Lamont studied at Brisbane Teachers College, then immersed himself in a degree in political science, history and government at the University of Queensland. As a student, he was the arts representative on the student council, and was the Queensland education officer of the National Union of Australian University Students in 1963. He was also the editor of the student magazine
Semper Floreat
.

Lamont then tried his luck in London where he committed to further studies, before heading to Hong Kong where he was a detective-inspector with the Royal Hong Kong Police. For a time he worked in the special intelligence branch of Britain’s MI6. Returning to Australia in the early 1970s, Lamont went back to teaching, holding the position of senior history master at Brisbane Grammar School until trying his hand at politics.

Wanting a shot at Federal Parliament, Lamont contested the state seat of South Brisbane as a Liberal candidate in the 1974 election as a sort of dry run for higher ambitions. The strong ALP seat was once held by the crime fighter Colin Bennett. Most said Lamont had little hope. He, however, was confident. He needed an 11 per cent swing.

In the end he got 17 per cent, comfortably taking the seat and his place in Parliament House on George Street. It may have been something in the South Brisbane electorate waters, but Lamont was a feisty, passionate politician from day one, and believed with vehemence in the accountability and transparency of government. He was outspoken against the Cedar Bay raid that had contributed to the unseating of Police Commissioner Ray Whitrod, and he was publicly opposed to the street-march legislation and its strangulation on civil liberties.

Lamont got to know and like Whitrod, particularly following the latter’s resignation in November 1976. Both men were well educated. Lamont, on his election to parliament, chafed at the intellectual paucity in the House. ‘I remember Don Neal [National Party politician and farmer from western Queensland] half laughing at me and saying, “You’ve got a Bachelor of Arts … what do you paint?” ’ Lamont remembered in an interview. ‘They weren’t very sophisticated people, some of them.’

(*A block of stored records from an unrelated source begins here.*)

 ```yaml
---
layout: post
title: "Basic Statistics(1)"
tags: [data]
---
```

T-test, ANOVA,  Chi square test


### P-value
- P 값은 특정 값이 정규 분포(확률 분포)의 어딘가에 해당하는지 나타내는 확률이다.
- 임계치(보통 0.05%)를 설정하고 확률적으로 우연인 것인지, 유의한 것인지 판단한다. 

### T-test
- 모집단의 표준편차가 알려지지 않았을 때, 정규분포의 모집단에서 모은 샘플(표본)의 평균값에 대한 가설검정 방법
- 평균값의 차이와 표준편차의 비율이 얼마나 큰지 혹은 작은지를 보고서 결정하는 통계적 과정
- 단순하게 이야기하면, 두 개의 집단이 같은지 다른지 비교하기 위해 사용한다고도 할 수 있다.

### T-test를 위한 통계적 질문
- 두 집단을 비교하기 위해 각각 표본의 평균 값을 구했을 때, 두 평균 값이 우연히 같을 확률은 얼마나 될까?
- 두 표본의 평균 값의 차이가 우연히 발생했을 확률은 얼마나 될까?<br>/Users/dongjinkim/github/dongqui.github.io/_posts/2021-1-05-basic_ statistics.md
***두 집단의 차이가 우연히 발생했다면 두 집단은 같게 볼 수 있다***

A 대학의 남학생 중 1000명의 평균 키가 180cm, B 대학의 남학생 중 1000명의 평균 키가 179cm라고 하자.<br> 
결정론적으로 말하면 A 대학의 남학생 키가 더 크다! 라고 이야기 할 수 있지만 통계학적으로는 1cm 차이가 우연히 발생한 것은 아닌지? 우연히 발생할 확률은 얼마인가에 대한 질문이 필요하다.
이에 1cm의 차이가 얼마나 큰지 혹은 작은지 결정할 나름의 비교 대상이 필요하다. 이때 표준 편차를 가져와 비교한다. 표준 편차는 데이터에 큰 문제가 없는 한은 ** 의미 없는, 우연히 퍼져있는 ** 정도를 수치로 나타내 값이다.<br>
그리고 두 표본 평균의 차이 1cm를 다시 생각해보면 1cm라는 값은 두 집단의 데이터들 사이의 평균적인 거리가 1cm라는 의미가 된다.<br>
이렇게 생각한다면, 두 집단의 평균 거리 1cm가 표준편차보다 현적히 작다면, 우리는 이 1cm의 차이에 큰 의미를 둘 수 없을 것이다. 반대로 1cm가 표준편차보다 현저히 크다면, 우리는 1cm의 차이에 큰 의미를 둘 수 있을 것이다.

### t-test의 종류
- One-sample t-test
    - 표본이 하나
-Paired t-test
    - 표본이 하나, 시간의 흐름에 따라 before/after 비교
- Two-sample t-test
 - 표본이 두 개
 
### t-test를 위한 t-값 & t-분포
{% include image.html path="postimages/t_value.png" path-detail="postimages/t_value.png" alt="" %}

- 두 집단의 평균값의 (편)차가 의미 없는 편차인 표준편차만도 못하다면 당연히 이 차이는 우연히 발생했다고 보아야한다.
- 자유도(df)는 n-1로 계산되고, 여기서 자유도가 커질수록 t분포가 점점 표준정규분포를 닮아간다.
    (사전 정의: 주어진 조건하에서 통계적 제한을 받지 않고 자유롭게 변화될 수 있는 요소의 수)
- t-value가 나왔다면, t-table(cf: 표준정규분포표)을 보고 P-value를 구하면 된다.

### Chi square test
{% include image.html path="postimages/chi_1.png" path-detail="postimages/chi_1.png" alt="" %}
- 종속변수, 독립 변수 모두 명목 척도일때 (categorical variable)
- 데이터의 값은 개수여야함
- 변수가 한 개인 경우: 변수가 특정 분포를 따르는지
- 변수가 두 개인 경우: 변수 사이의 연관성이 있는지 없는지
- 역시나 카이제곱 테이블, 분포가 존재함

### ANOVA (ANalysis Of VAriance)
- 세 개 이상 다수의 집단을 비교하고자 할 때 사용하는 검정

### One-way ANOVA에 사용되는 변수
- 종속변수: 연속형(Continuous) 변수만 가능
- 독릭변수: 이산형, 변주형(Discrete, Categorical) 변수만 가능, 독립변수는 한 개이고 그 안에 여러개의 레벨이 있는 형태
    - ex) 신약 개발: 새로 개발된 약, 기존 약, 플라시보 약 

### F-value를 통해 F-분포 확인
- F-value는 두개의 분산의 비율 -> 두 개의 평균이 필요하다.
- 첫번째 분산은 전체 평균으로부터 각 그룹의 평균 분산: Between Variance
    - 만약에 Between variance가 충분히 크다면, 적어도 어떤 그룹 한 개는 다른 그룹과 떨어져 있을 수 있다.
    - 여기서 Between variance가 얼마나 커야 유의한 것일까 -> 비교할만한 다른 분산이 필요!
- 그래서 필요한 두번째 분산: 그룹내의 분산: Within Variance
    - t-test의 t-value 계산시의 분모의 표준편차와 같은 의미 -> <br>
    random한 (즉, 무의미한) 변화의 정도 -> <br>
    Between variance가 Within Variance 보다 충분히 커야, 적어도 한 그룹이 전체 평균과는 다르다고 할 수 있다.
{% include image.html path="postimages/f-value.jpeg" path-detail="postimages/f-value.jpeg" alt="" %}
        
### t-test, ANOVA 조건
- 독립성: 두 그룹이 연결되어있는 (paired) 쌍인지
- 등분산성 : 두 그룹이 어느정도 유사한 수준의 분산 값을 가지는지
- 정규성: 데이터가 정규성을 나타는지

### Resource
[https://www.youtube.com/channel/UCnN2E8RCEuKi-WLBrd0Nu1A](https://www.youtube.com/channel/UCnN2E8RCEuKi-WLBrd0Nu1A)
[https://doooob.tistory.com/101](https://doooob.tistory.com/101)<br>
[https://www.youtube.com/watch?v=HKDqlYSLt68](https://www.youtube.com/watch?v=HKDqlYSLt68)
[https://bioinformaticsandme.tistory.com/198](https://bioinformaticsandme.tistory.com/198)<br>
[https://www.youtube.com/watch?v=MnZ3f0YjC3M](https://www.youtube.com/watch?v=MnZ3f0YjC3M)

At midday on 7 September 1977, Lamont rose and relayed an extraordinary story to the House. He was familiar with his old alma mater, and he was also familiar with street violence, experienced during his years as a police officer in Hong Kong. A pro-active politician who did what he said, he had gone out to the University of Queensland that morning hoping to prevent a student protest planned for later that day.

Lamont implored the students to desist in a soapbox address with logic and compassion. ‘I went out there in the hope that I could address the students because I knew that they were contemplating an illegal march,’ Lamont said. ‘When I arrived I found a couple of hundred students listening to a student leader who was reading out the rules of the march.

‘Mr [Derek] Fielding, the President of the Queensland Council for Civil Liberties, came across to me and said, “I think we are here in the same capacity today. We are trying to talk them out of it.” ’

Lamont was permitted to speak to the students. He later addressed parliament:

I told the students that I have a great concern, as do, I think, other members of this Assembly, for the right to freedom of assembly and the right to freedom of expression. I also told them that I felt that the decision to march in protest was made in ignorance of the decision made by government members yesterday afternoon. We made the decision yesterday afternoon as government members that permits should not be issued for street marches where it clearly appeared that such marches would be provocative and therefore probably result in violence.
You know as well as I do, Mr Speaker, that some marches are deliberately provocative. And we said that where violence was likely or probable we felt the permit should not be given. That was not directing the Commissioner of Police; this was supporting what the police themselves wanted.’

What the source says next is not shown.